## GIVEN RECORDS
-- Opening Marker --
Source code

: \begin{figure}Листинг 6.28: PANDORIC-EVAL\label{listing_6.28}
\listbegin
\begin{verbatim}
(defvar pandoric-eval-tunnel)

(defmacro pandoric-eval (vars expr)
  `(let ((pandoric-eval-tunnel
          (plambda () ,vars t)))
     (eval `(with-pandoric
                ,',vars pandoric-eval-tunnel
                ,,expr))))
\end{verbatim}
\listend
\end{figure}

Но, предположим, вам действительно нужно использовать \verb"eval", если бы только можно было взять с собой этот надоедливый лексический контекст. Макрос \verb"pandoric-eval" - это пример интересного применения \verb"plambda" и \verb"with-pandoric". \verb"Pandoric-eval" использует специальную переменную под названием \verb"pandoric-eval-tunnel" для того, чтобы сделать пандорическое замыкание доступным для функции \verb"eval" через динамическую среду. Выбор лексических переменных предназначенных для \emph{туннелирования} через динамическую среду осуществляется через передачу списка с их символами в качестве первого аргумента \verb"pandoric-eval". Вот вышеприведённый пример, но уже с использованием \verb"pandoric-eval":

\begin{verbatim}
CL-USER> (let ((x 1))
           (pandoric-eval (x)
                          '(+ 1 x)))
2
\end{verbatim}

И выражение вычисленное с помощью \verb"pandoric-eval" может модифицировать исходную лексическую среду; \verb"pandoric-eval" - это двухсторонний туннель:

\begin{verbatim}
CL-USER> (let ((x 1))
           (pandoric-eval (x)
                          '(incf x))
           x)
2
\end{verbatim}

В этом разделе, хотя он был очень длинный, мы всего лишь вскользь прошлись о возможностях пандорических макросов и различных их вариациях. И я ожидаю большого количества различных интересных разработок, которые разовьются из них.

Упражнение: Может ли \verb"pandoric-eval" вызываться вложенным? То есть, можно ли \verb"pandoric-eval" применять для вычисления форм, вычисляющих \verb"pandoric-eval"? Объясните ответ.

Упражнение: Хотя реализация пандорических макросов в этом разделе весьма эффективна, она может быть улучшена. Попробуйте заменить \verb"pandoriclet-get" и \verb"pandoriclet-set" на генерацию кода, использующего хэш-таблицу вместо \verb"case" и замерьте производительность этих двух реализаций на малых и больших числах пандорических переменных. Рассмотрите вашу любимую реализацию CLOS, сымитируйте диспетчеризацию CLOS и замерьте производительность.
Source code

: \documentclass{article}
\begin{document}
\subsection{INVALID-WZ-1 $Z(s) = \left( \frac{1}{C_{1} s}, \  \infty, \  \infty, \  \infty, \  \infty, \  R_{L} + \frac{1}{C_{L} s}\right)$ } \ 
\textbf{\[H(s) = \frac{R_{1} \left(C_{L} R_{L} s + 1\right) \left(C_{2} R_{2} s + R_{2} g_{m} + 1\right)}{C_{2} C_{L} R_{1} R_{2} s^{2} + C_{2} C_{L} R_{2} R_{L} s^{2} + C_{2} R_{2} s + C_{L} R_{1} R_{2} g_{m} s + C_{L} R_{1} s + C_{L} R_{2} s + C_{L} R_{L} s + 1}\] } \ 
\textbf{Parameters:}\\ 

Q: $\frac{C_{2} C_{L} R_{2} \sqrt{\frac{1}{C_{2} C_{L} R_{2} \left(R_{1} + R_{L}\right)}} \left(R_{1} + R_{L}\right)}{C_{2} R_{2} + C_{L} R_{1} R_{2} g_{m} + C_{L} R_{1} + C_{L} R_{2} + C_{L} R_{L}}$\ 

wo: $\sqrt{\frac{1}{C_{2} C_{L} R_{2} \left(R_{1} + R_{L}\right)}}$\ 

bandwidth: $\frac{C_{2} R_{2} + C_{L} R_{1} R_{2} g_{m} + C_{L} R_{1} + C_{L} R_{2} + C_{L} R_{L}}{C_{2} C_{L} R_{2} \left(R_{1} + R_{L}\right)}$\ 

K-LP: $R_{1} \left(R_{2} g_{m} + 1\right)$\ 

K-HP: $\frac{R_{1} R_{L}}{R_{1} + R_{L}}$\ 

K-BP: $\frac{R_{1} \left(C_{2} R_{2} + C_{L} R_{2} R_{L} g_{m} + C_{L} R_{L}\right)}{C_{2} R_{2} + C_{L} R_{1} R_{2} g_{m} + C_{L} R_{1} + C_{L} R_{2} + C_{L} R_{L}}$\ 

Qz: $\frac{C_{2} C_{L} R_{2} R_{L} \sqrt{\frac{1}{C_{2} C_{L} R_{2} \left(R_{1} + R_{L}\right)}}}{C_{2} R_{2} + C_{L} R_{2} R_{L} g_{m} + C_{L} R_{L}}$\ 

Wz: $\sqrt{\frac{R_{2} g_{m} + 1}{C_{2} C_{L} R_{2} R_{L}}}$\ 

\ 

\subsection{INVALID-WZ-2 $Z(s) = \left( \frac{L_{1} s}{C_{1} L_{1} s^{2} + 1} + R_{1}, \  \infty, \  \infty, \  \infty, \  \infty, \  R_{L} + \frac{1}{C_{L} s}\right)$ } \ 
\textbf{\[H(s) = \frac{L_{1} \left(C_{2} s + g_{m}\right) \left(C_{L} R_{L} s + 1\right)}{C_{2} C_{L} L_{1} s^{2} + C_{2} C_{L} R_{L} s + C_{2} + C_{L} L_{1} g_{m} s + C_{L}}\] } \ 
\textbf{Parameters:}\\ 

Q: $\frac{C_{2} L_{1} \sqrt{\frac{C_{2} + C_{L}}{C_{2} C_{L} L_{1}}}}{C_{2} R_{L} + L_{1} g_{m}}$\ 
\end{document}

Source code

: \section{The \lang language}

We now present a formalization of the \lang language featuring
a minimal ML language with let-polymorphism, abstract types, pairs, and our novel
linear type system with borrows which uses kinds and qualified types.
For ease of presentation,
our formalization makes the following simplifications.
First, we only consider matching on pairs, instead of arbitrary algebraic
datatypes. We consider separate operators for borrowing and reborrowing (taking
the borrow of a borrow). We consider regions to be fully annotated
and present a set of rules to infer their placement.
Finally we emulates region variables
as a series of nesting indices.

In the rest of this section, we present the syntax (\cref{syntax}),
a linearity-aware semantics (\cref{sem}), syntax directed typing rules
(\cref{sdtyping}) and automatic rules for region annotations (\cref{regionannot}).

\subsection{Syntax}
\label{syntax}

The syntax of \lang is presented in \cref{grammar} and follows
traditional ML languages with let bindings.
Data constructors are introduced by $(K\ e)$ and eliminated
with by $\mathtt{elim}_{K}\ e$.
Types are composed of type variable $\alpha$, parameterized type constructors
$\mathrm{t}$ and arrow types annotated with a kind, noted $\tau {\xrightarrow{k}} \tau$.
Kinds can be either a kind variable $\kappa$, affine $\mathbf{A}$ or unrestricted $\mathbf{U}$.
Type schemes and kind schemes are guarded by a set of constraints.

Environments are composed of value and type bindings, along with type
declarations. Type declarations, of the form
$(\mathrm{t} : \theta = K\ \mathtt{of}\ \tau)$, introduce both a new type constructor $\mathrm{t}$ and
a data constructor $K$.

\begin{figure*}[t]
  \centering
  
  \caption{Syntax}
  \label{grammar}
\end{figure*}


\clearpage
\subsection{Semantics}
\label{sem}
-- Closing Marker --
## REQUIREMENT
Only the lines above that include the word "formalization" belong in the answer; copy each one.

## ANSWER TO THE PROBLEM
We now present a formalization of the \lang language featuring
our formalization makes the following simplifications.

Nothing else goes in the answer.